I was smart enough to have her write some things on those old pix because, Lord knows, today I wouldn't have a clue who some of the photographed are--including this one. What's on the back is her grandma-like chicken-scratching, a name and a description: "Walt Sprengers" and then "clondykers." I remember her explanation--a foursome of local tough guys who'd decided to pack their weapons--look how prodigiously they wear them--and head up the Yukon in search of gold.
I love it. It's a wonderful photo, even though I don't know who the men are or whatever on earth happened to them. But it reeks with yahoo dreams, doesn't it?--a bunch of locals trying to be desperadoes, heading north and west to get themselves their very own share of all that bright and shiny gold. Look at 'em. It was 1896 or so, and they likely saw themselves as about to step into a real dime novel about the Old West.
It's a powerfully male picture, too--you can't miss that. They weren't taking their women, after all, if they had 'em. More'n likely they had 'em too, maybe even two or three--"heh, heh, heh." These guys are seekin' fortune, blowing the Oostburg pop stand for real son-of-gun adventure.

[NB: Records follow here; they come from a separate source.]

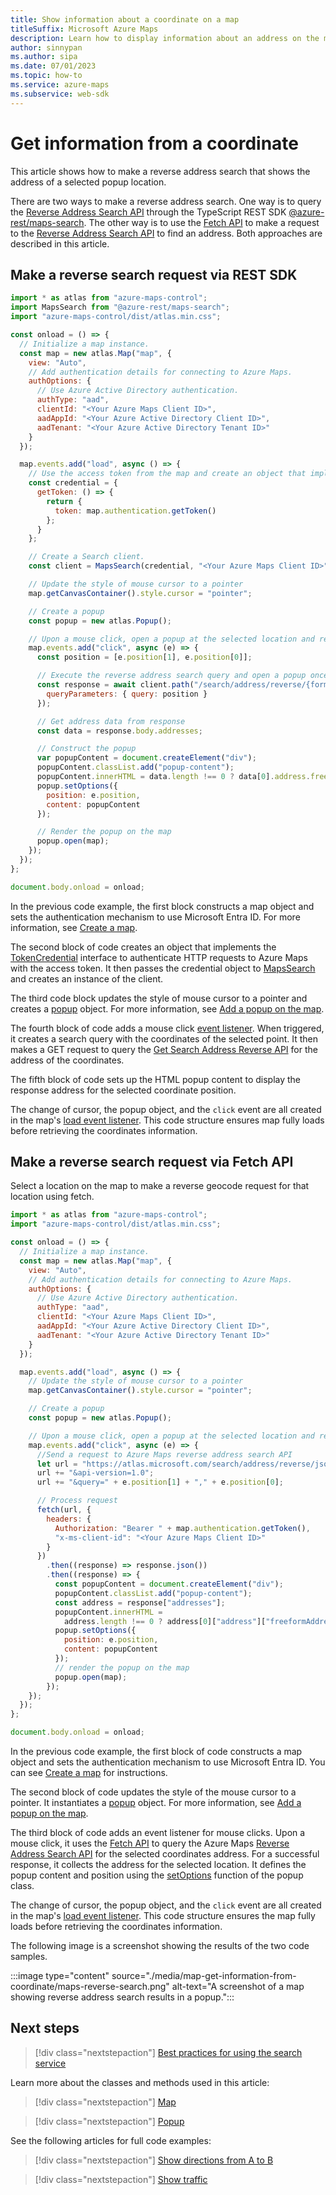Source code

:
 ```yaml
---
title: Show information about a coordinate on a map
titleSuffix: Microsoft Azure Maps
description: Learn how to display information about an address on the map when a user selects a coordinate.
author: sinnypan
ms.author: sipa
ms.date: 07/01/2023
ms.topic: how-to
ms.service: azure-maps
ms.subservice: web-sdk
---
```


# Get information from a coordinate

This article shows how to make a reverse address search that shows the address of a selected popup location.

There are two ways to make a reverse address search. One way is to query the [Reverse Address Search API] through the TypeScript REST SDK [@azure-rest/maps-search]. The other way is to use the [Fetch API] to make a request to the [Reverse Address Search API] to find an address. Both approaches are described in this article.

## Make a reverse search request via REST SDK

```javascript
import * as atlas from "azure-maps-control";
import MapsSearch from "@azure-rest/maps-search";
import "azure-maps-control/dist/atlas.min.css";

const onload = () => {
  // Initialize a map instance.
  const map = new atlas.Map("map", {
    view: "Auto",
    // Add authentication details for connecting to Azure Maps.
    authOptions: {
      // Use Azure Active Directory authentication.
      authType: "aad",
      clientId: "<Your Azure Maps Client ID>",
      aadAppId: "<Your Azure Active Directory Client ID>",
      aadTenant: "<Your Azure Active Directory Tenant ID>"
    }
  });

  map.events.add("load", async () => {
    // Use the access token from the map and create an object that implements the TokenCredential interface.
    const credential = {
      getToken: () => {
        return {
          token: map.authentication.getToken()
        };
      }
    };

    // Create a Search client.
    const client = MapsSearch(credential, "<Your Azure Maps Client ID>");

    // Update the style of mouse cursor to a pointer
    map.getCanvasContainer().style.cursor = "pointer";

    // Create a popup
    const popup = new atlas.Popup();

    // Upon a mouse click, open a popup at the selected location and render in the popup the address of the selected location
    map.events.add("click", async (e) => {
      const position = [e.position[1], e.position[0]];

      // Execute the reverse address search query and open a popup once a response is received
      const response = await client.path("/search/address/reverse/{format}", "json").get({
        queryParameters: { query: position }
      });

      // Get address data from response
      const data = response.body.addresses;

      // Construct the popup
      var popupContent = document.createElement("div");
      popupContent.classList.add("popup-content");
      popupContent.innerHTML = data.length !== 0 ? data[0].address.freeformAddress : "No address for that location!";
      popup.setOptions({
        position: e.position,
        content: popupContent
      });

      // Render the popup on the map
      popup.open(map);
    });
  });
};

document.body.onload = onload;
```

<!-----------------------------------------------------
> [!VIDEO //codepen.io/azuremaps/embed/ejEYMZ/?height=265&theme-id=0&default-tab=js,result&embed-version=2&editable=true]
--------------------------------------------------------->

In the previous code example, the first block constructs a map object and sets the authentication mechanism to use Microsoft Entra ID. For more information, see [Create a map].

The second block of code creates an object that implements the [TokenCredential] interface to authenticate HTTP requests to Azure Maps with the access token. It then passes the credential object to [MapsSearch] and creates an instance of the client.

The third code block updates the style of mouse cursor to a pointer and creates a [popup] object. For more information, see [Add a popup on the map].

The fourth block of code adds a mouse click [event listener]. When triggered, it creates a search query with the coordinates of the selected point. It then makes a GET request to query the [Get Search Address Reverse API] for the address of the coordinates.

The fifth block of code sets up the HTML popup content to display the response address for the selected coordinate position.

The change of cursor, the popup object, and the `click` event are all created in the map's [load event listener]. This code structure ensures map fully loads before retrieving the coordinates information.

## Make a reverse search request via Fetch API

Select a location on the map to make a reverse geocode request for that location using fetch.

```javascript
import * as atlas from "azure-maps-control";
import "azure-maps-control/dist/atlas.min.css";

const onload = () => {
  // Initialize a map instance.
  const map = new atlas.Map("map", {
    view: "Auto",
    // Add authentication details for connecting to Azure Maps.
    authOptions: {
      // Use Azure Active Directory authentication.
      authType: "aad",
      clientId: "<Your Azure Maps Client ID>",
      aadAppId: "<Your Azure Active Directory Client ID>",
      aadTenant: "<Your Azure Active Directory Tenant ID>"
    }
  });

  map.events.add("load", async () => {
    // Update the style of mouse cursor to a pointer
    map.getCanvasContainer().style.cursor = "pointer";

    // Create a popup
    const popup = new atlas.Popup();

    // Upon a mouse click, open a popup at the selected location and render in the popup the address of the selected location
    map.events.add("click", async (e) => {
      //Send a request to Azure Maps reverse address search API
      let url = "https://atlas.microsoft.com/search/address/reverse/json?";
      url += "&api-version=1.0";
      url += "&query=" + e.position[1] + "," + e.position[0];

      // Process request
      fetch(url, {
        headers: {
          Authorization: "Bearer " + map.authentication.getToken(),
          "x-ms-client-id": "<Your Azure Maps Client ID>"
        }
      })
        .then((response) => response.json())
        .then((response) => {
          const popupContent = document.createElement("div");
          popupContent.classList.add("popup-content");
          const address = response["addresses"];
          popupContent.innerHTML =
            address.length !== 0 ? address[0]["address"]["freeformAddress"] : "No address for that location!";
          popup.setOptions({
            position: e.position,
            content: popupContent
          });
          // render the popup on the map
          popup.open(map);
        });
    });
  });
};

document.body.onload = onload;
```

<!-----------------------------------------------------
> [!VIDEO //codepen.io/azuremaps/embed/ddXzoB/?height=516&theme-id=0&default-tab=js,result&embed-version=2&editable=true]
--------------------------------------------------------->

In the previous code example, the first block of code constructs a map object and sets the authentication mechanism to use Microsoft Entra ID. You can see [Create a map] for instructions.

The second block of code updates the style of the mouse cursor to a pointer. It instantiates a [popup](/javascript/api/azure-maps-control/atlas.popup#open) object. For more information, see [Add a popup on the map].

The third block of code adds an event listener for mouse clicks. Upon a mouse click, it uses the [Fetch API] to query the Azure Maps [Reverse Address Search API] for the selected coordinates address. For a successful response, it collects the address for the selected location. It defines the popup content and position using the [setOptions] function of the popup class.

The change of cursor, the popup object, and the `click` event are all created in the map's [load event listener]. This code structure ensures the map fully loads before retrieving the coordinates information.

The following image is a screenshot showing the results of the two code samples.

:::image type="content" source="./media/map-get-information-from-coordinate/maps-reverse-search.png" alt-text="A screenshot of a map showing reverse address search results in a popup.":::

## Next steps

> [!div class="nextstepaction"]
> [Best practices for using the search service](how-to-use-best-practices-for-search.md)

Learn more about the classes and methods used in this article:

> [!div class="nextstepaction"]
> [Map](/javascript/api/azure-maps-control/atlas.map)

> [!div class="nextstepaction"]
> [Popup](/javascript/api/azure-maps-control/atlas.popup)

See the following articles for full code examples:

> [!div class="nextstepaction"]
> [Show directions from A to B](./map-route.md)

> [!div class="nextstepaction"]
> [Show traffic](./map-show-traffic.md)

[Reverse Address Search API]: /rest/api/maps/search/getsearchaddressreverse?view=rest-maps-1.0&preserve-view=true
[Fetch API]: https://fetch.spec.whatwg.org/
[Create a map]: map-create.md
[popup]: /javascript/api/azure-maps-control/atlas.popup#open
[Add a popup on the map]: map-add-popup.md
[event listener]: /javascript/api/azure-maps-control/atlas.map#events
[Get Search Address Reverse API]: /rest/api/maps/search/getsearchaddressreverse?view=rest-maps-1.0&preserve-view=true
[load event listener]: /javascript/api/azure-maps-control/atlas.map#events
[setOptions]: /javascript/api/azure-maps-control/atlas.popup#setoptions-popupoptions-
[@azure-rest/maps-search]: https://www.npmjs.com/package/@azure-rest/maps-search
[MapsSearch]: /javascript/api/@azure-rest/maps-search
[TokenCredential]: /javascript/api/@azure/identity/tokencredential
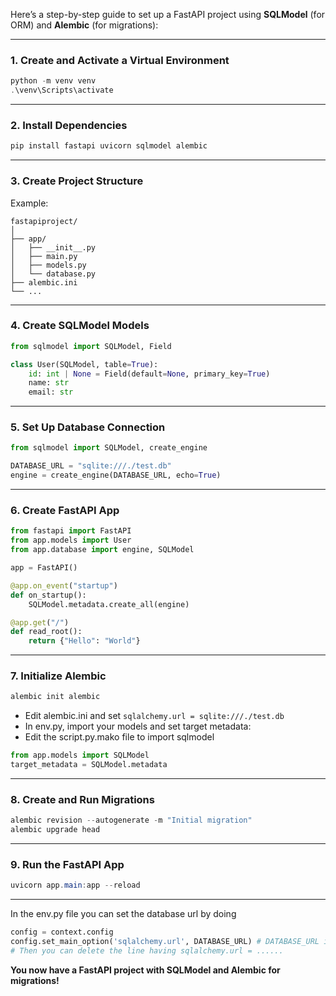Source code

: Here’s a step-by-step guide to set up a FastAPI project using **SQLModel** (for ORM) and **Alembic** (for migrations):

---

### 1. Create and Activate a Virtual Environment

```powershell
python -m venv venv
.\venv\Scripts\activate
```

---

### 2. Install Dependencies

```powershell
pip install fastapi uvicorn sqlmodel alembic
```

---

### 3. Create Project Structure

Example:
```
fastapiproject/
│
├── app/
│   ├── __init__.py
│   ├── main.py
│   ├── models.py
│   └── database.py
├── alembic.ini
└── ...
```

---

### 4. Create SQLModel Models

```python
from sqlmodel import SQLModel, Field

class User(SQLModel, table=True):
    id: int | None = Field(default=None, primary_key=True)
    name: str
    email: str
```

---

### 5. Set Up Database Connection

```python
from sqlmodel import SQLModel, create_engine

DATABASE_URL = "sqlite:///./test.db"
engine = create_engine(DATABASE_URL, echo=True)
```

---

### 6. Create FastAPI App

```python
from fastapi import FastAPI
from app.models import User
from app.database import engine, SQLModel

app = FastAPI()

@app.on_event("startup")
def on_startup():
    SQLModel.metadata.create_all(engine)

@app.get("/")
def read_root():
    return {"Hello": "World"}
```

---

### 7. Initialize Alembic

```powershell
alembic init alembic
```


- Edit alembic.ini and set `sqlalchemy.url = sqlite:///./test.db`
- In env.py, import your models and set target metadata:
- Edit the script.py.mako file to import sqlmodel

```python
from app.models import SQLModel
target_metadata = SQLModel.metadata
```

---

### 8. Create and Run Migrations

```powershell
alembic revision --autogenerate -m "Initial migration"
alembic upgrade head
```

---

### 9. Run the FastAPI App

```powershell
uvicorn app.main:app --reload
```

---

In the env.py file you can set the database url by doing
```py
config = context.config
config.set_main_option('sqlalchemy.url', DATABASE_URL) # DATABASE_URL is from your environment
# Then you can delete the line having sqlalchemy.url = ......
```

**You now have a FastAPI project with SQLModel and Alembic for migrations!**  
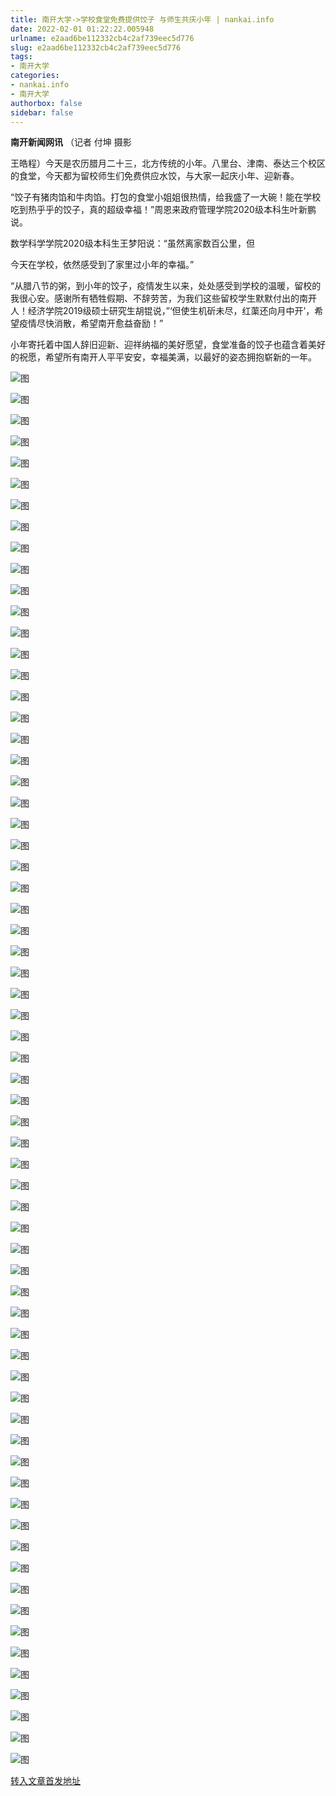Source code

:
 ```yaml
---
title: 南开大学->学校食堂免费提供饺子 与师生共庆小年 | nankai.info
date: 2022-02-01 01:22:22.005948
urlname: e2aad6be112332cb4c2af739eec5d776
slug: e2aad6be112332cb4c2af739eec5d776
tags: 
- 南开大学
categories:
- nankai.info
- 南开大学
authorbox: false
sidebar: false
---
```

**南开新闻网讯** （记者 付坤 摄影

王皓程）今天是农历腊月二十三，北方传统的小年。八里台、津南、泰达三个校区的食堂，今天都为留校师生们免费供应水饺，与大家一起庆小年、迎新春。

“饺子有猪肉馅和牛肉馅。打包的食堂小姐姐很热情，给我盛了一大碗！能在学校吃到热乎乎的饺子，真的超级幸福！”周恩来政府管理学院2020级本科生叶新鹏说。

数学科学学院2020级本科生王梦阳说：“虽然离家数百公里，但
<!--more-->
今天在学校，依然感受到了家里过小年的幸福。”

“从腊八节的粥，到小年的饺子，疫情发生以来，处处感受到学校的温暖，留校的我很心安。感谢所有牺牲假期、不辞劳苦，为我们这些留校学生默默付出的南开人！经济学院2019级硕士研究生胡锟说，”‘但使生机斫未尽，红蕖还向月中开’，希望疫情尽快消散，希望南开愈益奋励！”

小年寄托着中国人辞旧迎新、迎祥纳福的美好愿望，食堂准备的饺子也蕴含着美好的祝愿，希望所有南开人平平安安，幸福美满，以最好的姿态拥抱崭新的一年。

![图](http://news.nankai.edu.cn/ywsd/system/2022/01/25/g)

![图](http://news.nankai.edu.cn/ywsd/system/2022/01/25/p)

![图](http://news.nankai.edu.cn/ywsd/system/2022/01/25/j)

![图](http://news.nankai.edu.cn/ywsd/system/2022/01/25/)

![图](http://news.nankai.edu.cn/ywsd/system/2022/01/25/2)

![图](http://news.nankai.edu.cn/ywsd/system/2022/01/25/2)

![图](http://news.nankai.edu.cn/ywsd/system/2022/01/25/8)

![图](http://news.nankai.edu.cn/ywsd/system/2022/01/25/d)

![图](http://news.nankai.edu.cn/ywsd/system/2022/01/25/1)

![图](http://news.nankai.edu.cn/ywsd/system/2022/01/25/2)

![图](http://news.nankai.edu.cn/ywsd/system/2022/01/25/e)

![图](http://news.nankai.edu.cn/ywsd/system/2022/01/25/a)

![图](http://news.nankai.edu.cn/ywsd/system/2022/01/25/_)

![图](http://news.nankai.edu.cn/ywsd/system/2022/01/25/6)

![图](http://news.nankai.edu.cn/ywsd/system/2022/01/25/4)

![图](http://news.nankai.edu.cn/ywsd/system/2022/01/25/4)

![图](http://news.nankai.edu.cn/ywsd/system/2022/01/25/4)

![图](http://news.nankai.edu.cn/ywsd/system/2022/01/25/4)

![图](http://news.nankai.edu.cn/ywsd/system/2022/01/25/0)

![图](http://news.nankai.edu.cn/ywsd/system/2022/01/25/0)

![图](http://news.nankai.edu.cn/ywsd/system/2022/01/25/0)

![图](http://news.nankai.edu.cn/ywsd/system/2022/01/25/3)

![图](http://news.nankai.edu.cn/ywsd/system/2022/01/25/0)

![图](http://news.nankai.edu.cn/ywsd/system/2022/01/25/0)

![图](http://news.nankai.edu.cn/)

![图](http://news.nankai.edu.cn/ywsd/system/2022/01/25/4)

![图](http://news.nankai.edu.cn/ywsd/system/2022/01/25/4)

![图](http://news.nankai.edu.cn/ywsd/system/2022/01/25/4)

![图](http://news.nankai.edu.cn/)

![图](http://news.nankai.edu.cn/ywsd/system/2022/01/25/0)

![图](http://news.nankai.edu.cn/ywsd/system/2022/01/25/0)

![图](http://news.nankai.edu.cn/ywsd/system/2022/01/25/0)

![图](http://news.nankai.edu.cn/)

![图](http://news.nankai.edu.cn/ywsd/system/2022/01/25/3)

![图](http://news.nankai.edu.cn/ywsd/system/2022/01/25/0)

![图](http://news.nankai.edu.cn/ywsd/system/2022/01/25/0)

![图](http://news.nankai.edu.cn/)

![图](http://news.nankai.edu.cn/ywsd/system/2022/01/25/c)

![图](http://news.nankai.edu.cn/ywsd/system/2022/01/25/i)

![图](http://news.nankai.edu.cn/ywsd/system/2022/01/25/p)

![图](http://news.nankai.edu.cn/)

![图](http://news.nankai.edu.cn/ywsd/system/2022/01/25/n)

![图](http://news.nankai.edu.cn/ywsd/system/2022/01/25/c)

![图](http://news.nankai.edu.cn/ywsd/system/2022/01/25/)

![图](http://news.nankai.edu.cn/ywsd/system/2022/01/25/u)

![图](http://news.nankai.edu.cn/ywsd/system/2022/01/25/d)

![图](http://news.nankai.edu.cn/ywsd/system/2022/01/25/e)

![图](http://news.nankai.edu.cn/ywsd/system/2022/01/25/)

![图](http://news.nankai.edu.cn/ywsd/system/2022/01/25/i)

![图](http://news.nankai.edu.cn/ywsd/system/2022/01/25/a)

![图](http://news.nankai.edu.cn/ywsd/system/2022/01/25/k)

![图](http://news.nankai.edu.cn/ywsd/system/2022/01/25/n)

![图](http://news.nankai.edu.cn/ywsd/system/2022/01/25/a)

![图](http://news.nankai.edu.cn/ywsd/system/2022/01/25/n)

![图](http://news.nankai.edu.cn/ywsd/system/2022/01/25/)

![图](http://news.nankai.edu.cn/ywsd/system/2022/01/25/s)

![图](http://news.nankai.edu.cn/ywsd/system/2022/01/25/w)

![图](http://news.nankai.edu.cn/ywsd/system/2022/01/25/e)

![图](http://news.nankai.edu.cn/ywsd/system/2022/01/25/n)

![图](http://news.nankai.edu.cn/)

![图](http://news.nankai.edu.cn/)

![图](http://news.nankai.edu.cn/ywsd/system/2022/01/25/:)

![图](http://news.nankai.edu.cn/ywsd/system/2022/01/25/p)

![图](http://news.nankai.edu.cn/ywsd/system/2022/01/25/t)

![图](http://news.nankai.edu.cn/ywsd/system/2022/01/25/t)

![图](http://news.nankai.edu.cn/ywsd/system/2022/01/25/h)

[转入文章首发地址](http://news.nankai.edu.cn/ywsd/system/2022/01/25/030050152.shtml)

No more drug-store sarsaperella, just good, hard rotgut.
It's easy to turn them into cartoons.
But it's a bigger story than just these four hooligans. It's an American story--for better or for worse--in this picture. By golly, we're going to do it, we're going to get us some gold from them thar hills. We been dreamin', and we're just tough enough to make it all come true in them mountains up there. We got each other, and we got our guns, and we're going to get some of whatever can be got and maybe even come back rich. Shoot, yes.
It's both dumb and wonderful. It's the siren call of the unsettled West, the open spaces where a man--a white man--can still be a man or die trying. It's a dream of a better life out there somewhere, the possibility of something really good we can make with our own hands if we just dig hard and long enough where there ain't anybody else quite yet. It's a dream, a purely American dream, a white man's dream.
We can start all over again, and we can make it. You wait and see. We're going to come back rich, if we come back at all. Maybe we'll stay.
I just wonder what happened.
There's a story there all right, an American story--boom or bust, a story much bigger than they are. Maybe that's why they wanted the picture taken--this one, the one I found last week in an old White Owl cigar box buried in the bottom of a trunk I hadn't opened for years.